*Material for the task*.
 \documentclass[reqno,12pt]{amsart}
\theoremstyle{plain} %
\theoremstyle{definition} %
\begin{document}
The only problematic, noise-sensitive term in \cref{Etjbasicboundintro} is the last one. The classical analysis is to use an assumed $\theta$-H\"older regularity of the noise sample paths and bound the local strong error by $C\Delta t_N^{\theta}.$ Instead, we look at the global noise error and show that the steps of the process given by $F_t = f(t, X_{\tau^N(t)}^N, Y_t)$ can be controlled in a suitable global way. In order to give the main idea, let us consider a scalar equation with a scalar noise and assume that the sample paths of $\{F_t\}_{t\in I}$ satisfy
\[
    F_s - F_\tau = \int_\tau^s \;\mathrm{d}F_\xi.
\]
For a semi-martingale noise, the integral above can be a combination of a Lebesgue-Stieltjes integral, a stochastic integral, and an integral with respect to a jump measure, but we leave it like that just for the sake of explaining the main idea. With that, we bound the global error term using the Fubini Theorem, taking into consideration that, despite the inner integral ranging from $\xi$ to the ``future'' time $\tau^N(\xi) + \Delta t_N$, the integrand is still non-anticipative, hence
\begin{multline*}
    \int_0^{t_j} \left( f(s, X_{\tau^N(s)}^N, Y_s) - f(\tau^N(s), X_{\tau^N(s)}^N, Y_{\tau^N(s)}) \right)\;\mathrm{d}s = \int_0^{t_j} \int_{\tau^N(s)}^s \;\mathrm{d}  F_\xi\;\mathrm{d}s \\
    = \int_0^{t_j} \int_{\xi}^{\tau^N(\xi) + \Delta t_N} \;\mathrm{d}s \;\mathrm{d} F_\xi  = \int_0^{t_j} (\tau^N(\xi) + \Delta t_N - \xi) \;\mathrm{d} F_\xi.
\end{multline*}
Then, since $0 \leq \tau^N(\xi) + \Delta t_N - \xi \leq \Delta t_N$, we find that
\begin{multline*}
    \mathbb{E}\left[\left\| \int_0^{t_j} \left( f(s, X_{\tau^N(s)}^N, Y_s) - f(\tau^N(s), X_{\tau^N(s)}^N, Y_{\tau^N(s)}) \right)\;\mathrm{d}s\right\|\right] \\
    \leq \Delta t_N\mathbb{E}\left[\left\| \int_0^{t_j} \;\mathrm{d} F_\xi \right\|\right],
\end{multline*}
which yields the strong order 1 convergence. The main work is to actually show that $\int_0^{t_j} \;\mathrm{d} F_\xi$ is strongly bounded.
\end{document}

*Task to complete*. All the entries above need to be repeated word for word.

*Written answer*.
 \documentclass[reqno,12pt]{amsart}
\theoremstyle{plain} %
\theoremstyle{definition} %
\begin{document}
The only problematic, noise-sensitive term in \cref{Etjbasicboundintro} is the last one. The classical analysis is to use an assumed $\theta$-H\"older regularity of the noise sample paths and bound the local strong error by $C\Delta t_N^{\theta}.$ Instead, we look at the global noise error and show that the steps of the process given by $F_t = f(t, X_{\tau^N(t)}^N, Y_t)$ can be controlled in a suitable global way. In order to give the main idea, let us consider a scalar equation with a scalar noise and assume that the sample paths of $\{F_t\}_{t\in I}$ satisfy
\[
    F_s - F_\tau = \int_\tau^s \;\mathrm{d}F_\xi.
\]
For a semi-martingale noise, the integral above can be a combination of a Lebesgue-Stieltjes integral, a stochastic integral, and an integral with respect to a jump measure, but we leave it like that just for the sake of explaining the main idea. With that, we bound the global error term using the Fubini Theorem, taking into consideration that, despite the inner integral ranging from $\xi$ to the ``future'' time $\tau^N(\xi) + \Delta t_N$, the integrand is still non-anticipative, hence
\begin{multline*}
    \int_0^{t_j} \left( f(s, X_{\tau^N(s)}^N, Y_s) - f(\tau^N(s), X_{\tau^N(s)}^N, Y_{\tau^N(s)}) \right)\;\mathrm{d}s = \int_0^{t_j} \int_{\tau^N(s)}^s \;\mathrm{d}  F_\xi\;\mathrm{d}s \\
    = \int_0^{t_j} \int_{\xi}^{\tau^N(\xi) + \Delta t_N} \;\mathrm{d}s \;\mathrm{d} F_\xi  = \int_0^{t_j} (\tau^N(\xi) + \Delta t_N - \xi) \;\mathrm{d} F_\xi.
\end{multline*}
Then, since $0 \leq \tau^N(\xi) + \Delta t_N - \xi \leq \Delta t_N$, we find that
\begin{multline*}
    \mathbb{E}\left[\left\| \int_0^{t_j} \left( f(s, X_{\tau^N(s)}^N, Y_s) - f(\tau^N(s), X_{\tau^N(s)}^N, Y_{\tau^N(s)}) \right)\;\mathrm{d}s\right\|\right] \\
    \leq \Delta t_N\mathbb{E}\left[\left\| \int_0^{t_j} \;\mathrm{d} F_\xi \right\|\right],
\end{multline*}
which yields the strong order 1 convergence. The main work is to actually show that $\int_0^{t_j} \;\mathrm{d} F_\xi$ is strongly bounded.
\end{document}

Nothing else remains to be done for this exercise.